Starting at the line containing "long max\+Length$>$ const" and ending at the line containing "sčítáním zobrazení $f_A,f_B$", transcribe the listing below exactly. Keep both end lines, skip the pictures, and copy nothing else.

* [DATA]:
Start of Block

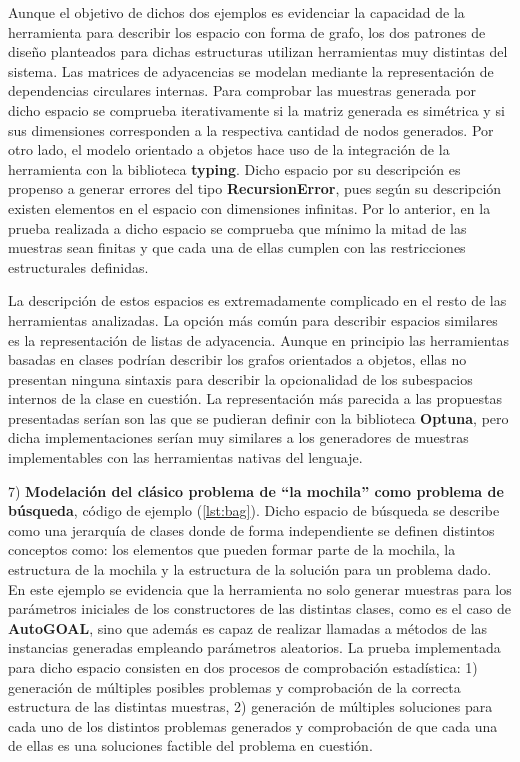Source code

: Aunque el objetivo de dichos dos ejemplos es evidenciar la capacidad de la herramienta para describir los espacio con forma
de grafo, los dos patrones de diseño planteados para dichas estructuras utilizan herramientas muy distintas del sistema. Las
matrices de adyacencias se modelan mediante la representación de dependencias circulares internas. Para comprobar las muestras
generada por dicho espacio se comprueba iterativamente si la matriz generada es simétrica y si sus dimensiones corresponden a
la respectiva cantidad de nodos generados. Por otro lado, el modelo orientado a objetos hace uso de la integración de la
herramienta con la biblioteca {\bf typing}. Dicho espacio por su descripción es propenso a generar errores del tipo {\bf RecursionError},
pues según su descripción existen elementos en el espacio con dimensiones infinitas. Por lo anterior, en la prueba realizada a
dicho espacio se comprueba que mínimo la mitad de las muestras sean finitas y que cada una de ellas cumplen con las
restricciones estructurales definidas.

La descripción de estos espacios es extremadamente complicado en el resto de las herramientas analizadas. La opción más común
para describir espacios similares es la representación de listas de adyacencia. Aunque en principio las herramientas basadas
en clases podrían describir los grafos orientados a objetos, ellas no presentan ninguna sintaxis para describir la opcionalidad
de los subespacios internos de la clase en cuestión. La representación más parecida a las propuestas presentadas serían son las que se pudieran
definir con la biblioteca {\bf Optuna}, pero dicha implementaciones serían muy similares a los generadores de muestras implementables
con las herramientas nativas del lenguaje.

7) {\bf Modelación del clásico problema de ``la mochila'' como problema de búsqueda}, código de ejemplo (\ref{lst:bag}). Dicho espacio de búsqueda se describe como una
jerarquía de clases donde de forma independiente se definen distintos conceptos como: los elementos que pueden formar parte de
la mochila, la estructura de la mochila y la estructura de la solución para un problema dado. En este ejemplo se evidencia que la
herramienta no solo generar muestras para los parámetros iniciales de los constructores de las distintas clases, como es el caso de
      {\bf AutoGOAL}, sino que además es capaz de realizar llamadas a métodos de las instancias generadas empleando parámetros aleatorios. La
prueba implementada para dicho espacio consisten en dos procesos de comprobación estadística: 1) generación de múltiples posibles
problemas y comprobación de la correcta estructura de las distintas muestras, 2) generación de múltiples soluciones para cada uno
de los distintos problemas generados y comprobación de que cada una de ellas es una  soluciones factible del problema en cuestión.

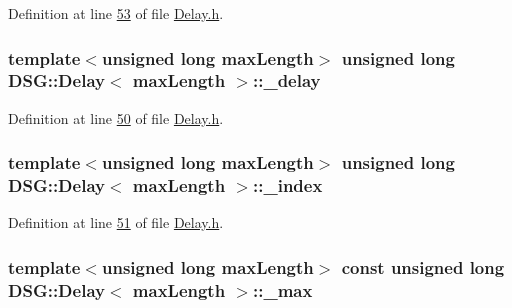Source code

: Definition at line \hyperlink{_delay_8h_source_l00053}{53} of file \hyperlink{_delay_8h_source}{Delay.\+h}.

\hypertarget{class_d_s_g_1_1_delay_aad8790118689ae46c7f434b790358e3f}{
\subsubsection[{\+\_\+delay}]{\setlength{\rightskip}{0pt plus 5cm}template$<$unsigned long max\+Length$>$ unsigned long {\bf D\+S\+G\+::\+Delay}$<$ max\+Length $>$\+::\+\_\+delay\hspace{0.3cm}{\ttfamily [protected]}}}\label{class_d_s_g_1_1_delay_aad8790118689ae46c7f434b790358e3f}


Definition at line \hyperlink{_delay_8h_source_l00050}{50} of file \hyperlink{_delay_8h_source}{Delay.\+h}.

\hypertarget{class_d_s_g_1_1_delay_ac39e72226786a3c43b231b69752431ec}{
\subsubsection[{\+\_\+index}]{\setlength{\rightskip}{0pt plus 5cm}template$<$unsigned long max\+Length$>$ unsigned long {\bf D\+S\+G\+::\+Delay}$<$ max\+Length $>$\+::\+\_\+index\hspace{0.3cm}{\ttfamily [protected]}}}\label{class_d_s_g_1_1_delay_ac39e72226786a3c43b231b69752431ec}


Definition at line \hyperlink{_delay_8h_source_l00051}{51} of file \hyperlink{_delay_8h_source}{Delay.\+h}.

\hypertarget{class_d_s_g_1_1_delay_a1751998677ff85f6580c383e17347d9c}{
\subsubsection[{\+\_\+max}]{\setlength{\rightskip}{0pt plus 5cm}template$<$unsigned long max\+Length$>$ const unsigned long {\bf D\+S\+G\+::\+Delay}$<$ max\+Length $>$\+::\+\_\+max\hspace{0.3cm}{\ttfamily [protected]}}}\label{class_d_s_g_1_1_delay_a1751998677ff85f6580c383e17347d9c}


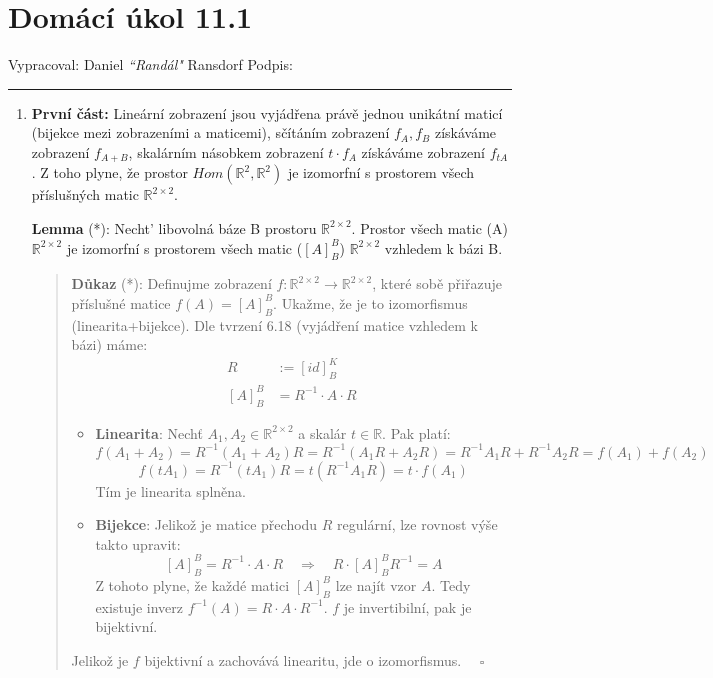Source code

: \documentclass[12pt]{article}
\begin{document}
\section*{Domácí úkol 11.1}

Vypracoval: Daniel \textit{``Randál"} Ransdorf \hfill Podpis: \rule{4cm}{0.4pt}

\begin{enumerate}
  
  \item \textbf{První část:} Lineární zobrazení jsou vyjádřena právě jednou unikátní maticí (bijekce mezi zobrazeními a maticemi), sčítáním zobrazení $f_A,f_B$
    získáváme zobrazení $f_{A+B}$, skalárním násobkem zobrazení $t\cdot f_A$ získáváme zobrazení $f_{tA}$.
    Z toho plyne, že prostor $Hom(\mathbb{R}^2,\mathbb{R}^2)$ je izomorfní s prostorem všech příslušných matic $\mathbb{R}^{2\times2}$.
    
    \textbf{Lemma} (*): Necht' libovolná báze B prostoru $\mathbb{R}^{2\times2}$. Prostor všech matic (A) $\mathbb{R}^{2\times2}$ je izomorfní
      s prostorem všech matic ($[A]^B_B$) $\mathbb{R}^{2\times2}$ vzhledem k bázi B.

    \begin{quote}
      \textbf{Důkaz} (*): Definujme zobrazení $f: \mathbb{R}^{2\times2} \to \mathbb{R}^{2\times2}$, které
        sobě přiřazuje příslušné matice $f(A) = [A]^B_B$.
        Ukažme, že je to izomorfismus (linearita+bijekce). Dle tvrzení 6.18 (vyjádření matice vzhledem k bázi) máme:
          \begin{align*}
            R &:= [id]^K_B \\
            [A]^B_B &= R^{-1} \cdot A \cdot R
          \end{align*}
        \begin{itemize}
          \item \textbf{Linearita}: Nechť $A_1,A_2 \in \mathbb{R}^{2\times2}$ a skalár $t\in\mathbb{R}$.
            Pak platí:
              \[
                f(A_1+A_2) = R^{-1} (A_1+A_2) R = R^{-1} (A_1R + A_2R) = R^{-1} A_1R + R^{-1} A_2R = f(A_1) + f(A_2)
              \]
              \[
                f(tA_1) = R^{-1} (tA_1) R = t(R^{-1} A_1 R) = t\cdot f(A_1)
              \]
            Tím je linearita splněna.
          \item \textbf{Bijekce}: Jelikož je matice přechodu $R$ regulární, lze rovnost výše takto upravit:
              \[
                [A]^B_B = R^{-1} \cdot A \cdot R \quad \Longrightarrow \quad R \cdot [A]^B_B  R^{-1} = A
              \]
            Z tohoto plyne, že každé matici $[A]^B_B$ lze najít vzor $A$. Tedy existuje inverz $f^{-1}(A)=R \cdot A \cdot R^{-1}$.
            $f$ je invertibilní, pak je bijektivní.
        \end{itemize}
        Jelikož je $f$ bijektivní a zachovává linearitu, jde o izomorfismus. $\quad \square$
    \end{quote}


\end{enumerate}
\end{document}
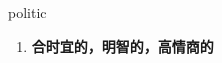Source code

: 
\begin{frame}
{\huge politic}
\begin{center}
\begin{enumerate}\Large
  \item \textbf{合时宜的，明智的，高情商的}
\end{enumerate}
\end{center}
\end{frame}
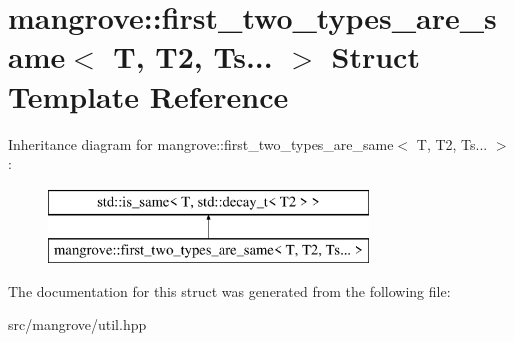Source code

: \hypertarget{structmangrove_1_1first__two__types__are__same_3_01T_00_01T2_00_01Ts_8_8_8_01_4}{}\section{mangrove\+:\+:first\+\_\+two\+\_\+types\+\_\+are\+\_\+same$<$ T, T2, Ts... $>$ Struct Template Reference}
\label{structmangrove_1_1first__two__types__are__same_3_01T_00_01T2_00_01Ts_8_8_8_01_4}
Inheritance diagram for mangrove\+:\+:first\+\_\+two\+\_\+types\+\_\+are\+\_\+same$<$ T, T2, Ts... $>$\+:\begin{figure}[H]
\begin{center}
\leavevmode
\includegraphics[height=2.000000cm]{structmangrove_1_1first__two__types__are__same_3_01T_00_01T2_00_01Ts_8_8_8_01_4}
\end{center}
\end{figure}


The documentation for this struct was generated from the following file\+:\begin{DoxyCompactItemize}
\item 
src/mangrove/util.\+hpp\end{DoxyCompactItemize}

End of Block

* [REPLY TO THE TASK]:
\subsubsection[{\+\_\+max}]{\setlength{\rightskip}{0pt plus 5cm}template$<$unsigned long max\+Length$>$ const unsigned long {\bf D\+S\+G\+::\+Delay}$<$ max\+Length $>$\+::\+\_\+max\hspace{0.3cm}{\ttfamily [protected]}}}\label{class_d_s_g_1_1_delay_a1751998677ff85f6580c383e17347d9c}


Source code

: \documentclass[12pt]{article}
\begin{document}
\section*{Domácí úkol 11.1}

Vypracoval: Daniel \textit{``Randál"} Ransdorf \hfill Podpis: \rule{4cm}{0.4pt}

\begin{enumerate}
  
  \item \textbf{První část:} Lineární zobrazení jsou vyjádřena právě jednou unikátní maticí (bijekce mezi zobrazeními a maticemi), sčítáním zobrazení $f_A,f_B$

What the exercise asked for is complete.